Later that night I had another dream that I was at my other grandma’s house, at the top of a hill overlooking the town of West Newton and the Youghiogheny River. I was playing softball in the street with some little kids who didn’t look familiar, but I recognized as cousins nonetheless. Instead of pitching down the street, I was pitching across the street. Unsurprisingly, my little cousin didn’t hit the ball and it went careening down the hill and into the woods. I started bushwhacking down the steep hill in search of the lost softball, and the little kids followed me.
Back in my waking life, Sarah and I are getting ready to move out of the apartment we’ve lived in for more than two years, and into a place of our own. Over these two years, we’ve lived with a total of eight different roommates (six very messy, one moderately messy, and one fairly clean) who have had five full-time dogs and four or five visiting dogs. Of the full-time dogs, two have been mostly well-behaved, two have been loud and destructive, and one has been big, smelly, and inclined to drool.
At work, we are moving into the busiest time of year, and I am transitioning into my new role as Textbook Manager. I didn’t really want this job, but I am trying to look on the bright side: this means a big raise and the opportunity to become a more organized person. Still, if it were up to me, I would have liked to make this transition during a slower time of year. This is what you might call “trial by fire.”

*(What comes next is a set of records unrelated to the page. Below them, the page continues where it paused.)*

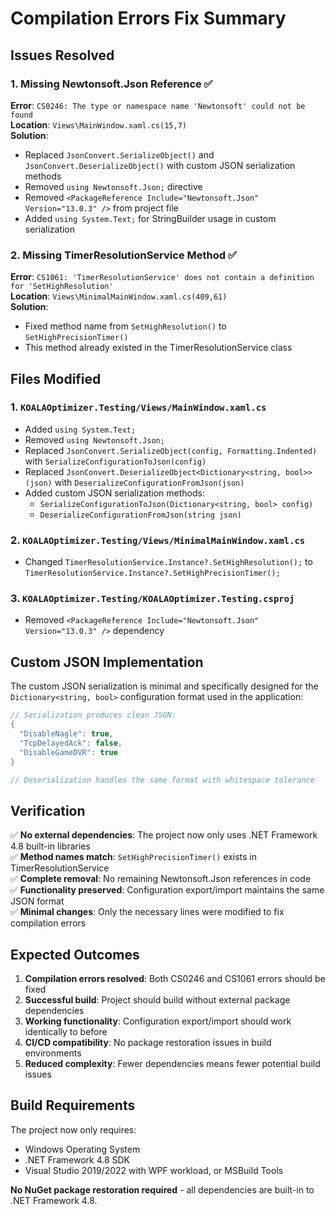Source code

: # Compilation Errors Fix Summary

## Issues Resolved

### 1. Missing Newtonsoft.Json Reference ✅
**Error**: `CS0246: The type or namespace name 'Newtonsoft' could not be found`  
**Location**: `Views\MainWindow.xaml.cs(15,7)`  
**Solution**: 
- Replaced `JsonConvert.SerializeObject()` and `JsonConvert.DeserializeObject()` with custom JSON serialization methods
- Removed `using Newtonsoft.Json;` directive
- Removed `<PackageReference Include="Newtonsoft.Json" Version="13.0.3" />` from project file
- Added `using System.Text;` for StringBuilder usage in custom serialization

### 2. Missing TimerResolutionService Method ✅
**Error**: `CS1061: 'TimerResolutionService' does not contain a definition for 'SetHighResolution'`  
**Location**: `Views\MinimalMainWindow.xaml.cs(409,61)`  
**Solution**: 
- Fixed method name from `SetHighResolution()` to `SetHighPrecisionTimer()`
- This method already existed in the TimerResolutionService class

## Files Modified

### 1. `KOALAOptimizer.Testing/Views/MainWindow.xaml.cs`
- Added `using System.Text;`
- Removed `using Newtonsoft.Json;`
- Replaced `JsonConvert.SerializeObject(config, Formatting.Indented)` with `SerializeConfigurationToJson(config)`
- Replaced `JsonConvert.DeserializeObject<Dictionary<string, bool>>(json)` with `DeserializeConfigurationFromJson(json)`
- Added custom JSON serialization methods:
  - `SerializeConfigurationToJson(Dictionary<string, bool> config)`
  - `DeserializeConfigurationFromJson(string json)`

### 2. `KOALAOptimizer.Testing/Views/MinimalMainWindow.xaml.cs`
- Changed `TimerResolutionService.Instance?.SetHighResolution();` to `TimerResolutionService.Instance?.SetHighPrecisionTimer();`

### 3. `KOALAOptimizer.Testing/KOALAOptimizer.Testing.csproj`
- Removed `<PackageReference Include="Newtonsoft.Json" Version="13.0.3" />` dependency

## Custom JSON Implementation

The custom JSON serialization is minimal and specifically designed for the `Dictionary<string, bool>` configuration format used in the application:

```csharp
// Serialization produces clean JSON:
{
  "DisableNagle": true,
  "TcpDelayedAck": false,
  "DisableGameDVR": true
}

// Deserialization handles the same format with whitespace tolerance
```

## Verification

✅ **No external dependencies**: The project now only uses .NET Framework 4.8 built-in libraries  
✅ **Method names match**: `SetHighPrecisionTimer()` exists in TimerResolutionService  
✅ **Complete removal**: No remaining Newtonsoft.Json references in code  
✅ **Functionality preserved**: Configuration export/import maintains the same JSON format  
✅ **Minimal changes**: Only the necessary lines were modified to fix compilation errors  

## Expected Outcomes

1. **Compilation errors resolved**: Both CS0246 and CS1061 errors should be fixed
2. **Successful build**: Project should build without external package dependencies  
3. **Working functionality**: Configuration export/import should work identically to before
4. **CI/CD compatibility**: No package restoration issues in build environments
5. **Reduced complexity**: Fewer dependencies means fewer potential build issues

## Build Requirements

The project now only requires:
- Windows Operating System
- .NET Framework 4.8 SDK
- Visual Studio 2019/2022 with WPF workload, or MSBuild Tools

**No NuGet package restoration required** - all dependencies are built-in to .NET Framework 4.8.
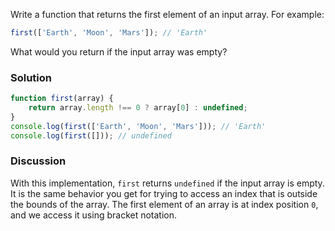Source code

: Write a function that returns the first element of an input array. For example:

```JavaScript
first(['Earth', 'Moon', 'Mars']); // 'Earth'
```

What would you return if the input array was empty?

### Solution
```JavaScript
function first(array) {
    return array.length !== 0 ? array[0] : undefined;
}
console.log(first(['Earth', 'Moon', 'Mars'])); // 'Earth'
console.log(first([])); // undefined
```

### Discussion
With this implementation, `first` returns `undefined` if the input array is empty. It is the same behavior you get for trying to access an index that is outside the bounds of the array.
The first element of an array is at index position `0`, and we access it using bracket notation.

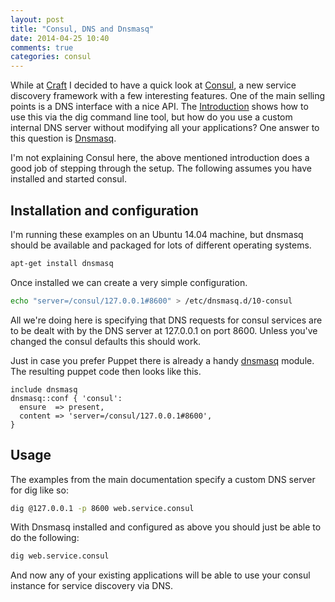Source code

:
 ```yaml
---
layout: post
title: "Consul, DNS and Dnsmasq"
date: 2014-04-25 10:40
comments: true
categories: consul
---
```


While at [Craft](http://craft-conf.com/2014) I decided to have a quick look at
[Consul](http://www.consul.io/), a new service discovery framework with
a few interesting features. One of the main selling points is a DNS
interface with a nice API. The [Introduction](http://www.consul.io/intro/index.html)
shows how to use this via the dig command line tool, but how do you use
a custom internal DNS server without modifying all your applications?
One answer to this question is
[Dnsmasq](http://www.thekelleys.org.uk/dnsmasq/doc.html).

I'm not explaining Consul here, the above mentioned introduction does a
good job of stepping through the setup. The following assumes you have
installed and started consul.

## Installation and configuration

I'm running these examples on an Ubuntu 14.04 machine, but dnsmasq
should be available and packaged for lots of different operating
systems.

```bash
apt-get install dnsmasq
```

Once installed we can create a very simple configuration.

```bash
echo "server=/consul/127.0.0.1#8600" > /etc/dnsmasq.d/10-consul
```

All we're doing here is specifying that DNS requests for consul services
are to be dealt with by the DNS server at 127.0.0.1 on port 8600. Unless
you've changed the consul defaults this should work.

Just in case you prefer Puppet there is already a handy
[dnsmasq](https://github.com/saz/puppet-dnsmasq) module. The resulting
puppet code then looks like this.

```puppet
include dnsmasq
dnsmasq::conf { 'consul':
  ensure  => present,
  content => 'server=/consul/127.0.0.1#8600',
}
```

## Usage

The examples from the main documentation specify a custom DNS server for
dig like so:

```bash
dig @127.0.0.1 -p 8600 web.service.consul
```

With Dnsmasq installed and configured as above you should just be able
to do the following:

```bash
dig web.service.consul
```

And now any of your existing applications will be able to use your
consul instance for service discovery via DNS.


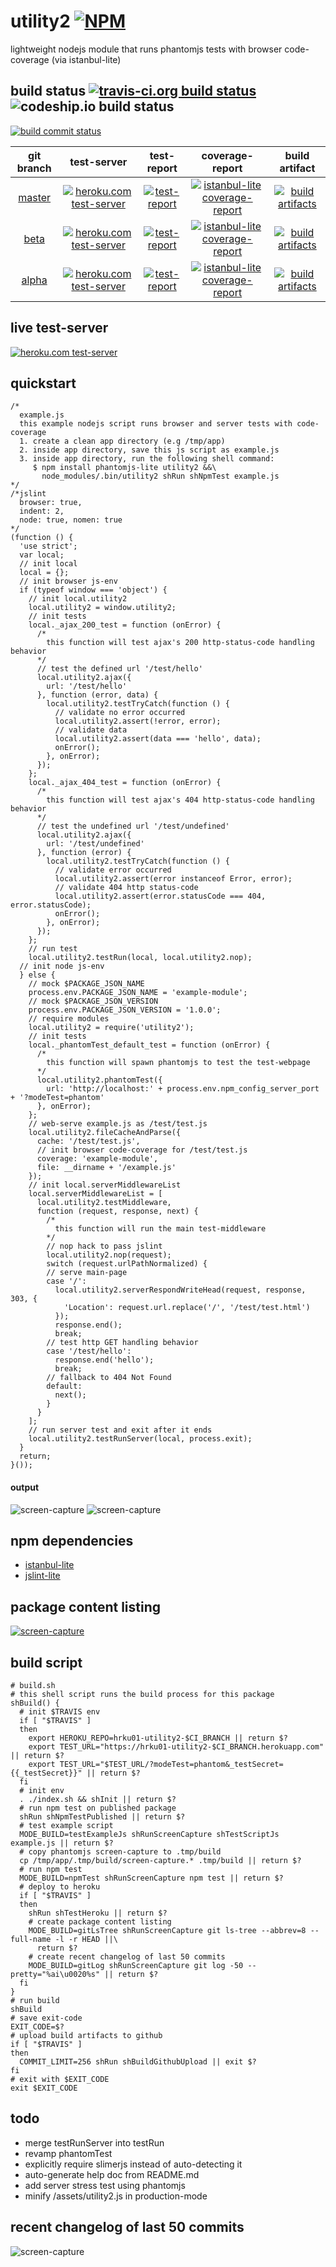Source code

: utility2 [![NPM](https://img.shields.io/npm/v/utility2.svg?style=flat-square)](https://www.npmjs.org/package/utility2)
========
lightweight nodejs module that runs phantomjs tests with browser code-coverage (via istanbul-lite)



## build status [![travis-ci.org build status](https://api.travis-ci.org/kaizhu256/node-utility2.svg)](https://travis-ci.org/kaizhu256/node-utility2) ![codeship.io build status](https://codeship.com/projects/df8f44c0-2ee3-0132-0af5-6a016ae0b812/status)

[![build commit status](https://kaizhu256.github.io/node-utility2/build/build.badge.svg)](https://travis-ci.org/kaizhu256/node-utility2)

| git branch | test-server | test-report | coverage-report | build artifact |
|:----------:|:-----------:|:-----------:|:---------------:|:--------------:|
|[master](https://github.com/kaizhu256/node-utility2/tree/master) | [![heroku.com test-server](https://kaizhu256.github.io/node-utility2/build/heroku-logo.75x25.png)](https://hrku01-utility2-master.herokuapp.com/?modeTest=1) | [![test-report](https://kaizhu256.github.io/node-utility2/build/branch/master/travis-ci.org/test-report.badge.svg)](https://kaizhu256.github.io/node-utility2/build/branch/master/travis-ci.org/test-report.html) | [![istanbul-lite coverage-report](https://kaizhu256.github.io/node-utility2/build/branch/master/travis-ci.org/coverage-report.badge.svg)](https://kaizhu256.github.io/node-utility2/build/branch/master/travis-ci.org/coverage-report.html/node-utility2/index.html) | [![build artifacts](https://kaizhu256.github.io/node-utility2/build/glyphicons_144_folder_open.png)](https://github.com/kaizhu256/node-utility2/tree/gh-pages/build/branch/master/travis-ci.org)|
|[beta](https://github.com/kaizhu256/node-utility2/tree/beta) | [![heroku.com test-server](https://kaizhu256.github.io/node-utility2/build/heroku-logo.75x25.png)](https://hrku01-utility2-beta.herokuapp.com/?modeTest=1) | [![test-report](https://kaizhu256.github.io/node-utility2/build/branch/beta/travis-ci.org/test-report.badge.svg)](https://kaizhu256.github.io/node-utility2/build/branch/beta/travis-ci.org/test-report.html) | [![istanbul-lite coverage-report](https://kaizhu256.github.io/node-utility2/build/branch/beta/travis-ci.org/coverage-report.badge.svg)](https://kaizhu256.github.io/node-utility2/build/branch/beta/travis-ci.org/coverage-report.html/node-utility2/index.html) | [![build artifacts](https://kaizhu256.github.io/node-utility2/build/glyphicons_144_folder_open.png)](https://github.com/kaizhu256/node-utility2/tree/gh-pages/build/branch/beta/travis-ci.org)|
|[alpha](https://github.com/kaizhu256/node-utility2/tree/alpha) | [![heroku.com test-server](https://kaizhu256.github.io/node-utility2/build/heroku-logo.75x25.png)](https://hrku01-utility2-alpha.herokuapp.com/?modeTest=1) | [![test-report](https://kaizhu256.github.io/node-utility2/build/branch/alpha/travis-ci.org/test-report.badge.svg)](https://kaizhu256.github.io/node-utility2/build/branch/alpha/travis-ci.org/test-report.html) | [![istanbul-lite coverage-report](https://kaizhu256.github.io/node-utility2/build/branch/alpha/travis-ci.org/coverage-report.badge.svg)](https://kaizhu256.github.io/node-utility2/build/branch/alpha/travis-ci.org/coverage-report.html/node-utility2/index.html) | [![build artifacts](https://kaizhu256.github.io/node-utility2/build/glyphicons_144_folder_open.png)](https://github.com/kaizhu256/node-utility2/tree/gh-pages/build/branch/alpha/travis-ci.org)|



## live test-server
[![heroku.com test-server](https://kaizhu256.github.io/node-utility2/build/screen-capture.testHeroku.slimerjs.png)](https://hrku01-utility2-beta.herokuapp.com/?modeTest=1)



## quickstart
```
/*
  example.js
  this example nodejs script runs browser and server tests with code-coverage
  1. create a clean app directory (e.g /tmp/app)
  2. inside app directory, save this js script as example.js
  3. inside app directory, run the following shell command:
     $ npm install phantomjs-lite utility2 &&\
       node_modules/.bin/utility2 shRun shNpmTest example.js
*/
/*jslint
  browser: true,
  indent: 2,
  node: true, nomen: true
*/
(function () {
  'use strict';
  var local;
  // init local
  local = {};
  // init browser js-env
  if (typeof window === 'object') {
    // init local.utility2
    local.utility2 = window.utility2;
    // init tests
    local._ajax_200_test = function (onError) {
      /*
        this function will test ajax's 200 http-status-code handling behavior
      */
      // test the defined url '/test/hello'
      local.utility2.ajax({
        url: '/test/hello'
      }, function (error, data) {
        local.utility2.testTryCatch(function () {
          // validate no error occurred
          local.utility2.assert(!error, error);
          // validate data
          local.utility2.assert(data === 'hello', data);
          onError();
        }, onError);
      });
    };
    local._ajax_404_test = function (onError) {
      /*
        this function will test ajax's 404 http-status-code handling behavior
      */
      // test the undefined url '/test/undefined'
      local.utility2.ajax({
        url: '/test/undefined'
      }, function (error) {
        local.utility2.testTryCatch(function () {
          // validate error occurred
          local.utility2.assert(error instanceof Error, error);
          // validate 404 http status-code
          local.utility2.assert(error.statusCode === 404, error.statusCode);
          onError();
        }, onError);
      });
    };
    // run test
    local.utility2.testRun(local, local.utility2.nop);
  // init node js-env
  } else {
    // mock $PACKAGE_JSON_NAME
    process.env.PACKAGE_JSON_NAME = 'example-module';
    // mock $PACKAGE_JSON_VERSION
    process.env.PACKAGE_JSON_VERSION = '1.0.0';
    // require modules
    local.utility2 = require('utility2');
    // init tests
    local._phantomTest_default_test = function (onError) {
      /*
        this function will spawn phantomjs to test the test-webpage
      */
      local.utility2.phantomTest({
        url: 'http://localhost:' + process.env.npm_config_server_port + '?modeTest=phantom'
      }, onError);
    };
    // web-serve example.js as /test/test.js
    local.utility2.fileCacheAndParse({
      cache: '/test/test.js',
      // init browser code-coverage for /test/test.js
      coverage: 'example-module',
      file: __dirname + '/example.js'
    });
    // init local.serverMiddlewareList
    local.serverMiddlewareList = [
      local.utility2.testMiddleware,
      function (request, response, next) {
        /*
          this function will run the main test-middleware
        */
        // nop hack to pass jslint
        local.utility2.nop(request);
        switch (request.urlPathNormalized) {
        // serve main-page
        case '/':
          local.utility2.serverRespondWriteHead(request, response, 303, {
            'Location': request.url.replace('/', '/test/test.html')
          });
          response.end();
          break;
        // test http GET handling behavior
        case '/test/hello':
          response.end('hello');
          break;
        // fallback to 404 Not Found
        default:
          next();
        }
      }
    ];
    // run server test and exit after it ends
    local.utility2.testRunServer(local, process.exit);
  }
  return;
}());
```
#### output
![screen-capture](https://kaizhu256.github.io/node-utility2/build/screen-capture.testExampleJs.png)
![screen-capture](https://kaizhu256.github.io/node-utility2/build/screen-capture.testExampleJs.slimerjs.png)



## npm dependencies
- [istanbul-lite](https://www.npmjs.com/package/istanbul-lite)
- [jslint-lite](https://www.npmjs.com/package/jslint-lite)



## package content listing
[![screen-capture](https://kaizhu256.github.io/node-utility2/build/screen-capture.gitLsTree.png)](https://github.com/kaizhu256/node-utility2)



## build script
```
# build.sh
# this shell script runs the build process for this package
shBuild() {
  # init $TRAVIS env
  if [ "$TRAVIS" ]
  then
    export HEROKU_REPO=hrku01-utility2-$CI_BRANCH || return $?
    export TEST_URL="https://hrku01-utility2-$CI_BRANCH.herokuapp.com" || return $?
    export TEST_URL="$TEST_URL/?modeTest=phantom&_testSecret={{_testSecret}}" || return $?
  fi
  # init env
  . ./index.sh && shInit || return $?
  # run npm test on published package
  shRun shNpmTestPublished || return $?
  # test example script
  MODE_BUILD=testExampleJs shRunScreenCapture shTestScriptJs example.js || return $?
  # copy phantomjs screen-capture to .tmp/build
  cp /tmp/app/.tmp/build/screen-capture.* .tmp/build || return $?
  # run npm test
  MODE_BUILD=npmTest shRunScreenCapture npm test || return $?
  # deploy to heroku
  if [ "$TRAVIS" ]
  then
    shRun shTestHeroku || return $?
    # create package content listing
    MODE_BUILD=gitLsTree shRunScreenCapture git ls-tree --abbrev=8 --full-name -l -r HEAD ||\
      return $?
    # create recent changelog of last 50 commits
    MODE_BUILD=gitLog shRunScreenCapture git log -50 --pretty="%ai\u0020%s" || return $?
  fi
}
# run build
shBuild
# save exit-code
EXIT_CODE=$?
# upload build artifacts to github
if [ "$TRAVIS" ]
then
  COMMIT_LIMIT=256 shRun shBuildGithubUpload || exit $?
fi
# exit with $EXIT_CODE
exit $EXIT_CODE
```



## todo
- merge testRunServer into testRun
- revamp phantomTest
- explicitly require slimerjs instead of auto-detecting it
- auto-generate help doc from README.md
- add server stress test using phantomjs
- minify /assets/utility2.js in production-mode



## recent changelog of last 50 commits
![screen-capture](https://kaizhu256.github.io/node-utility2/build/screen-capture.gitLog.png)
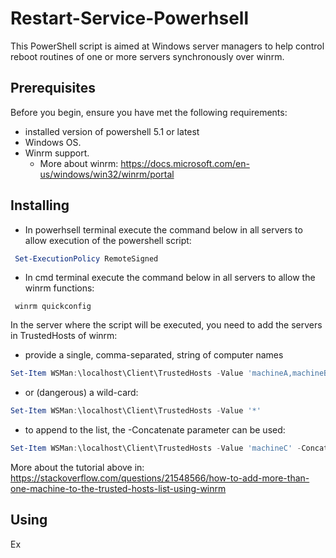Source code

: # Restart-Service-Powerhsell

This PowerShell script is aimed at Windows server managers to help control reboot routines of one or more servers synchronously over winrm.

## Prerequisites
Before you begin, ensure you have met the following requirements:

* installed version of powershell 5.1 or latest
* Windows OS.
* Winrm support.
  * More about winrm: https://docs.microsoft.com/en-us/windows/win32/winrm/portal 


## Installing

* In powerhsell terminal execute the command below in all servers to allow execution of the powershell script:
```powershell
 Set-ExecutionPolicy RemoteSigned
```
* In cmd terminal execute the command below in all servers to allow the winrm functions:
```
 winrm quickconfig
```

In the server where the script will be executed, you need to add the servers in TrustedHosts of winrm:

* provide a single, comma-separated, string of computer names
```powershell
Set-Item WSMan:\localhost\Client\TrustedHosts -Value 'machineA,machineB'
```
* or (dangerous) a wild-card:

```powershell
Set-Item WSMan:\localhost\Client\TrustedHosts -Value '*'
```

* to append to the list, the -Concatenate parameter can be used:

```powershell
Set-Item WSMan:\localhost\Client\TrustedHosts -Value 'machineC' -Concatenate
```

More about the tutorial above in: https://stackoverflow.com/questions/21548566/how-to-add-more-than-one-machine-to-the-trusted-hosts-list-using-winrm

## Using

Ex
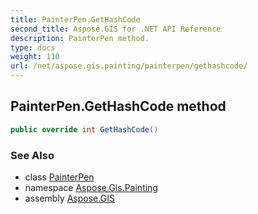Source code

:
 ```yaml
---
title: PainterPen.GetHashCode
second_title: Aspose.GIS for .NET API Reference
description: PainterPen method. 
type: docs
weight: 110
url: /net/aspose.gis.painting/painterpen/gethashcode/
---
```

## PainterPen.GetHashCode method

```csharp
public override int GetHashCode()
```

### See Also

* class [PainterPen](../)
* namespace [Aspose.Gis.Painting](../../painterpen/)
* assembly [Aspose.GIS](../../../)


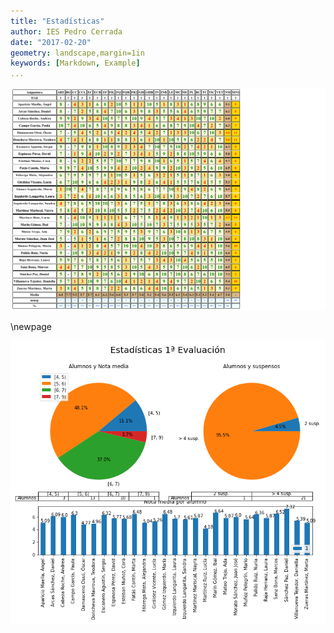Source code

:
 ```yaml
---
title: "Estadísticas" 
author: IES Pedro Cerrada
date: "2017-02-20"
geometry: landscape,margin=1in
keywords: [Markdown, Example]
... 
```


 
 ![](actilla_1.png) 
 
\newpage
 
 ![](resumen_1.png) 
 
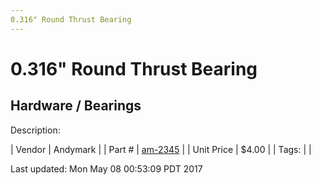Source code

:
 ```yaml
---
0.316" Round Thrust Bearing
---
```


# 0.316" Round Thrust Bearing
## Hardware / Bearings
Description: 	 

| Vendor | Andymark | 
| Part # | [am-2345](http://www.andymark.com/Bearings-s/239.htm) | 
| Unit Price | $4.00 | 
| Tags: |  | 

Last updated: Mon May 08 00:53:09 PDT 2017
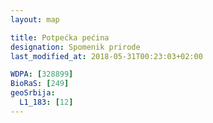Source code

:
 ```yaml
---
layout: map

title: Potpećka pećina
designation: Spomenik prirode
last_modified_at: 2018-05-31T00:23:03+02:00

WDPA: [328899]
BioRaS: [249]
geoSrbija:
  L1_183: [12]
---
```

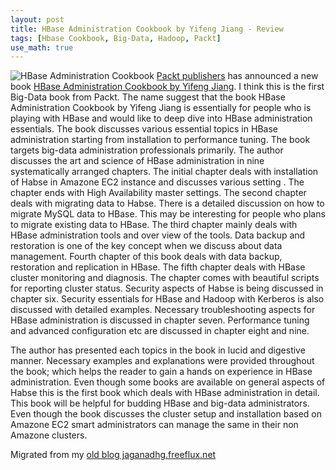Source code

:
 ```yaml
---
layout: post
title: HBase Administration Cookbook by Yifeng Jiang - Review
tags: [Hbase Cookbook, Big-Data, Hadoop, Packt]
use_math: true
---
```



![HBase Administration Cookbook](https://www.packtpub.com/sites/default/files/7140OS_HBase%20Cookbook.jpg?classes=float-left) [Packt publishers](www.packtpub.com) has announced a new book [HBase Administration Cookbook by Yifeng Jiang](https://www.packtpub.com/big-data-and-business-intelligence/hbase-administration-cookbook). I think this is the first Big-Data book from Packt. The name suggest that the book HBase Administration Cookbook by Yifeng Jiang is essentially for people who is playing with HBase and would like to deep dive into HBase administration essentials. The book discusses various essential topics in HBase administration starting from installation to performance tuning. The book targets big-data administration professionals primarily. The author discusses the art and science of HBase administration in nine systematically arranged chapters. The initial chapter deals with installation of Habse in Amazone EC2 instance and discusses various setting . The chapter ends with High Availability master settings. The second chapter deals with migrating data to Habse. There is a detailed discussion on how to migrate MySQL data to HBase. This may be interesting for people who plans to migrate existing data to HBase. The third chapter mainly deals with HBase administration tools and over view of the tools. Data backup and restoration is one of the key concept when we discuss about data management. Fourth chapter of this book deals with data backup, restoration and replication in HBase. The fifth chapter deals with HBase cluster monitoring and diagnosis. The chapter comes with beautiful scripts for reporting cluster status. Security aspects of Habse is being discussed in chapter six. Security essentials for HBase and Hadoop with Kerberos is also discussed with detailed examples. Necessary troubleshooting aspects for HBase administration is discussed in chapter seven. Performance tuning and advanced configuration etc are discussed in chapter eight and nine.


The author has presented each topics in the book in lucid and digestive manner. Necessary examples and explanations were provided throughout the book; which helps the reader to gain a hands on experience in HBase administration. Even though some books are available on general aspects of Habse this is the first book which deals with HBase administration in detail. This book will be helpful for budding HBase and big-data administrators. Even though the book discusses the cluster setup and installation based on Amazone EC2 smart administrators can manage the same in their non Amazone clusters.


Migrated from my [old blog jaganadhg.freeflux.net](https://web.archive.org/web/20150826195408/http://jaganadhg.freeflux.net/blog/archive/2012/10/04/hbase-administration-cookbook-by-yifeng-jiang-review.html)
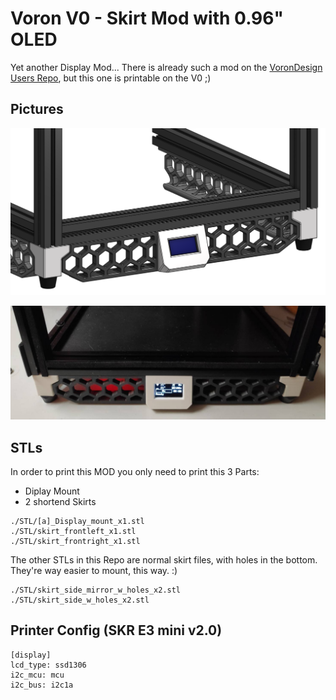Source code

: # Voron V0 - Skirt Mod with 0.96" OLED
Yet another Display Mod... 
There is already such a mod on the [VoronDesign Users Repo](https://github.com/VoronDesign/VoronUsers/tree/master/printer_mods/),  but this one is printable on the V0 ;)

## Pictures
![Exploded](/0.96_OLED_Skirt_Mod/images/cad_view.png?raw=true)

![Real](/0.96_OLED_Skirt_Mod/images/live_view.png?raw=true)

## STLs
In order to print this MOD you only need to print this 3 Parts:
- Diplay Mount
- 2 shortend Skirts
```
./STL/[a]_Display_mount_x1.stl
./STL/skirt_frontleft_x1.stl
./STL/skirt_frontright_x1.stl
```

The other STLs in this Repo are normal skirt files, with holes in the bottom.
They're way easier to mount, this way. :)

```
./STL/skirt_side_mirror_w_holes_x2.stl
./STL/skirt_side_w_holes_x2.stl
```


## Printer Config (SKR E3 mini v2.0)

```
[display]
lcd_type: ssd1306
i2c_mcu: mcu
i2c_bus: i2c1a
```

In a month I will have weathered this storm and I’ll be a stronger person for it. Sarah and I will have divested ourselves of lots of excess stuff (books, clothing, junk) and we’ll be thriving in our new apartment. I’ll be hitting my stride in my new job. A month after that, I’ll be back in Pennsylvania for my big brother’s wedding. The leaves will be turning and I’ll get that familiar feeling of peace, as I do each Fall.
I wish I could skip ahead two months. But right now I’m looking out the window, and the storm is coming. This time I desperately want to run down to the basement and wait for it to pass, but I know I have to face it bravely — if only so I can say, “I survived.”